I have a simple CSV with two columns:
- ErrorWeek (a number for the week number in the year)
- ErrorCount (for the number of errors in a given week)
I read the CSV data into a pandas dataframe, like this:
df = pd.read_csv("Errors.csv", sep=",") df.head() shows:
ErrorWeek ErrorCount 0 1 80 1 2 118 2 3 249 3 4 397 4 5 159 So far so good.
Then, I create a test/train split, like this:
X_train, X_test, y_train, y_test = train_test_split( df['ErrorWeek'], df['ErrorCount'], random_state=0) No errors so far.
But, I then create a linear regression object and try to fit the data.
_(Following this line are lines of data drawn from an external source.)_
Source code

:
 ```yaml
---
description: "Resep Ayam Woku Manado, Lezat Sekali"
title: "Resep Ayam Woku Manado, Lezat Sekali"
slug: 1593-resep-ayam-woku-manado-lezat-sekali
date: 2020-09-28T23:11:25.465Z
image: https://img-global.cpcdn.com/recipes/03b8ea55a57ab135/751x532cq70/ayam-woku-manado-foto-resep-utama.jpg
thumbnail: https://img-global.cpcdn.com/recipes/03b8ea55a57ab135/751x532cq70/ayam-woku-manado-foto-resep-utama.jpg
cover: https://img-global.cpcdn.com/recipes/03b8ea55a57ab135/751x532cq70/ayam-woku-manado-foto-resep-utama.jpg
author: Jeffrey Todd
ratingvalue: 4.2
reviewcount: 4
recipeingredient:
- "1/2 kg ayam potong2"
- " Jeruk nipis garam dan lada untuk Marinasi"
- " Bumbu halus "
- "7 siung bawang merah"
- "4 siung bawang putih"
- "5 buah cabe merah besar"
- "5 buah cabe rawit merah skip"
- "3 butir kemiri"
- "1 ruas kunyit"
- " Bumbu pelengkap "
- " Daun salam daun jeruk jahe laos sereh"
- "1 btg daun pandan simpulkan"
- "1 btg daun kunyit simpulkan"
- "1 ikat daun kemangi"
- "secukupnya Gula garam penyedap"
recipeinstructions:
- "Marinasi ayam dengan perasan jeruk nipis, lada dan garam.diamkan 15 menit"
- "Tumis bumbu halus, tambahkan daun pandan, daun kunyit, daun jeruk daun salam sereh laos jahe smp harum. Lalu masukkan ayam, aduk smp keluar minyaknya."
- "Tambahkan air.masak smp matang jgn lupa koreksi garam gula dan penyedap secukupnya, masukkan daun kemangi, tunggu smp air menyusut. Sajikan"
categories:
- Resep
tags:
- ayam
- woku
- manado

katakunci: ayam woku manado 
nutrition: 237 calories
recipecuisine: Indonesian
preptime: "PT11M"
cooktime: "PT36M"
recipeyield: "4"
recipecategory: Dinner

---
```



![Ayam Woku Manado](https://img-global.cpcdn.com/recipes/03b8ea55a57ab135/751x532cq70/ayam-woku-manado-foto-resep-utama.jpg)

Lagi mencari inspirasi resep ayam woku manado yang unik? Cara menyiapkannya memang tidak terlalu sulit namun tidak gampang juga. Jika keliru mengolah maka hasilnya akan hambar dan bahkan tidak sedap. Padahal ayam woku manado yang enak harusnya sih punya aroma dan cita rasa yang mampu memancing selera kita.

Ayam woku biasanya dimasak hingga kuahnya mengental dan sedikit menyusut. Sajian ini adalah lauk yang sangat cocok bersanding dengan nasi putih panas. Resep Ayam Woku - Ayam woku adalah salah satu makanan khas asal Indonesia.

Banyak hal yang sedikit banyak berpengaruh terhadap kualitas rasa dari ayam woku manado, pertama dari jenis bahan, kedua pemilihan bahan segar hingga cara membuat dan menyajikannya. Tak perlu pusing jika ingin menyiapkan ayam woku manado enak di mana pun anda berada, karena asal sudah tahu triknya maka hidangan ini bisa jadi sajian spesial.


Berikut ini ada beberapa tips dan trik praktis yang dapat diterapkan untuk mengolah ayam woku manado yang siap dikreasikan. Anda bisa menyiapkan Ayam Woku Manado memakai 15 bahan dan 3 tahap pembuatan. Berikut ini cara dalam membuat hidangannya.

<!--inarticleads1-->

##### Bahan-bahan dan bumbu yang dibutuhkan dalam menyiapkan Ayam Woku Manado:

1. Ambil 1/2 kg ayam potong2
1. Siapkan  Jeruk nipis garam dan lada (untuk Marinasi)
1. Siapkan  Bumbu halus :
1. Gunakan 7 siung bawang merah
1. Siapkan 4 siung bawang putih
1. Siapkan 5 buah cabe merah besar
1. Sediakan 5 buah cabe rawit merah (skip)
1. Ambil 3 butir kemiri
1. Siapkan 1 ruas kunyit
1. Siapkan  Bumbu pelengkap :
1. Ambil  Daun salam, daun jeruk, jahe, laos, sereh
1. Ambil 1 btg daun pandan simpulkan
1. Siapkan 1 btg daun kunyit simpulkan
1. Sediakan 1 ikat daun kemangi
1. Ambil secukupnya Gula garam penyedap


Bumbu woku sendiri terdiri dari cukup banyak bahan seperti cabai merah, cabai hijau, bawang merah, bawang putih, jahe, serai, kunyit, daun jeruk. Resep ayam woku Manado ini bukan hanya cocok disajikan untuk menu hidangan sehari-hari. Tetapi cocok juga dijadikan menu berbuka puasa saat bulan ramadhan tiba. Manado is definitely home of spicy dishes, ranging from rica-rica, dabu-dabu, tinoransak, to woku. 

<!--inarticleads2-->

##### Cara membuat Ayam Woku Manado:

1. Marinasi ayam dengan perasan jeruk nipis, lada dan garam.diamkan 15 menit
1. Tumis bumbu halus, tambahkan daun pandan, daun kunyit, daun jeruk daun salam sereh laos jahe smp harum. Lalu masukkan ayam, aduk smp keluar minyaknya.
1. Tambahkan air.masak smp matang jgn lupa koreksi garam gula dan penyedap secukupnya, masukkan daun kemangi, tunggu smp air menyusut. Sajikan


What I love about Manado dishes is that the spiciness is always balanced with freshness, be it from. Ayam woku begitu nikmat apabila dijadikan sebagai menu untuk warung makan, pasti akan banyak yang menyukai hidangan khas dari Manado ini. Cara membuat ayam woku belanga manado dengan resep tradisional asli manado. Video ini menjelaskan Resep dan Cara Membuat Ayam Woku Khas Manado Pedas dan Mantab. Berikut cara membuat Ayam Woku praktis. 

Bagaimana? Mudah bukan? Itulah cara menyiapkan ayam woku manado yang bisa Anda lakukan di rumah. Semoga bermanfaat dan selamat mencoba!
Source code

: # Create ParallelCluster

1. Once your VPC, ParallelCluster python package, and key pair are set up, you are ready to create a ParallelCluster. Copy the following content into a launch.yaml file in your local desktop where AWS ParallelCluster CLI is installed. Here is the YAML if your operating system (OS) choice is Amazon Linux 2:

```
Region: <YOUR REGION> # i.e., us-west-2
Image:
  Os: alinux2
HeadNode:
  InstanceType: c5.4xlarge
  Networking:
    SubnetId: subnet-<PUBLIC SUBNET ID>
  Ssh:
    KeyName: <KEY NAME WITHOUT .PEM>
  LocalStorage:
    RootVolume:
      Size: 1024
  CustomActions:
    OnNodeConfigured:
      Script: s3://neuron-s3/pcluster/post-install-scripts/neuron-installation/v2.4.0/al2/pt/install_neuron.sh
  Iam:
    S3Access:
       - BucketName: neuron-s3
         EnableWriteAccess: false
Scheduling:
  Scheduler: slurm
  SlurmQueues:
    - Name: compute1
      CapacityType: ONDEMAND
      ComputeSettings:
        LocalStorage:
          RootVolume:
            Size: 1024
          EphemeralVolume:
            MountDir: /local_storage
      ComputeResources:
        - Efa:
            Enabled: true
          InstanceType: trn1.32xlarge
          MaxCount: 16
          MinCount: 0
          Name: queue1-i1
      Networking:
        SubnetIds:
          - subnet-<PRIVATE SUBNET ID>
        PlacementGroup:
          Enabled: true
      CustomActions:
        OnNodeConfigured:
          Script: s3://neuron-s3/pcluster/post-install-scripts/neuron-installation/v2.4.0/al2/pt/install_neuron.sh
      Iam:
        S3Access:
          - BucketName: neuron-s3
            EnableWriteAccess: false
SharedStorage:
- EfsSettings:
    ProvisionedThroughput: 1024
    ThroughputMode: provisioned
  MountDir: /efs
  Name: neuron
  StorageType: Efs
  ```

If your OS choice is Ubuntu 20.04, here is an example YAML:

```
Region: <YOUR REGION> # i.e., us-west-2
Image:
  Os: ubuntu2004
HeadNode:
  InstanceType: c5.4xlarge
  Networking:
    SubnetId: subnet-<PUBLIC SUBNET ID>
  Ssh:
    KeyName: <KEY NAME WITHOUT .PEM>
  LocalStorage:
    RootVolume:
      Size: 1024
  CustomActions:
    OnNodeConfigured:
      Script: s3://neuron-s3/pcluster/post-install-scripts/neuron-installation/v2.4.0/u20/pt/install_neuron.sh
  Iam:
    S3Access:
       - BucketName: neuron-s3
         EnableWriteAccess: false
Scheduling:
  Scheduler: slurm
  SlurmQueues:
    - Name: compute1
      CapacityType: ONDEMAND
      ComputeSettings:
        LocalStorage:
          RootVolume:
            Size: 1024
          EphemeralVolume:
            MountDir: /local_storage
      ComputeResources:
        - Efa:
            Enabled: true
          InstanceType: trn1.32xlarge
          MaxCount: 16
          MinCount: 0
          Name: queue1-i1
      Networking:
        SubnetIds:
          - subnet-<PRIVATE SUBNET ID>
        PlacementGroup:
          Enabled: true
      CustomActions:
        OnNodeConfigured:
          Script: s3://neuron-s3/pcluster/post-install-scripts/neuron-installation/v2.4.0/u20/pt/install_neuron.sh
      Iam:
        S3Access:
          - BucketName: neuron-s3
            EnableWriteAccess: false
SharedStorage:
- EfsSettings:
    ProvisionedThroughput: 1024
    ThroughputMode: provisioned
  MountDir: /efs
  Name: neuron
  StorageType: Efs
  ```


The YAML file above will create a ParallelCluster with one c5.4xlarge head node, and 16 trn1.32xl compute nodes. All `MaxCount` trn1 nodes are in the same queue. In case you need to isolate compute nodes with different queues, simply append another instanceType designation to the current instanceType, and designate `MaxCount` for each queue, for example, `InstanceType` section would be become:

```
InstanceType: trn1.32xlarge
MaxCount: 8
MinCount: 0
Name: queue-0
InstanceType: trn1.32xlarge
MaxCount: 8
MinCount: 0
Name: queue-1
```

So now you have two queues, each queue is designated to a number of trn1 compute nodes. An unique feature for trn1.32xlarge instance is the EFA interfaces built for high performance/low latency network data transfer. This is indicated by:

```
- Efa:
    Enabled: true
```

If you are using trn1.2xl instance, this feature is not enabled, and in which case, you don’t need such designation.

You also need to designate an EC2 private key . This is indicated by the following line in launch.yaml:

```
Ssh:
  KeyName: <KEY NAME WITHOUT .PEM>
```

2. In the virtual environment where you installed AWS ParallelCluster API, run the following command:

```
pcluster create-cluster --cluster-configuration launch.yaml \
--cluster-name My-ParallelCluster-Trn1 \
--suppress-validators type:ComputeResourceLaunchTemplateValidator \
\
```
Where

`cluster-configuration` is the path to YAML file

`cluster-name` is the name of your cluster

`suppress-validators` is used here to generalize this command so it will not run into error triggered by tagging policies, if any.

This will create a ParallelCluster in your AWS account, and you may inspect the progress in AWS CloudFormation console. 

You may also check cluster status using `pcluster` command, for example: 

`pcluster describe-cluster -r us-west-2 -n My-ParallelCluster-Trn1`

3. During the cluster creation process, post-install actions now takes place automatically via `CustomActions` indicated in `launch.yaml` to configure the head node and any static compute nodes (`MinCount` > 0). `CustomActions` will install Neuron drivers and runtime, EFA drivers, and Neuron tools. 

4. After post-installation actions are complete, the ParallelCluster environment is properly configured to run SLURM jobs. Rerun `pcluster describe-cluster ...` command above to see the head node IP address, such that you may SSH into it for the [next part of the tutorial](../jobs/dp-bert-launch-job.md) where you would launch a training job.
# Create linear regression object regr = linear_model.LinearRegression() # Train the model using the training sets regr.fit(X_train, y_train) Here I do get an error: "Reshape your data either using array.reshape(-1, 1)"
--
Looking at the shape of X_Test and y_Test, I get what looks like two one dimensional "arrays":
X_train shape: (36,) y_train shape: (36,) --
I have spent many hours trying to figure this out, but I'm new to Pandas, Python, and to scikit-learn.
I'm reading in two dimensional data, but Pandas isn't seeing that way.
What do I need to do, specifically?
Thanks,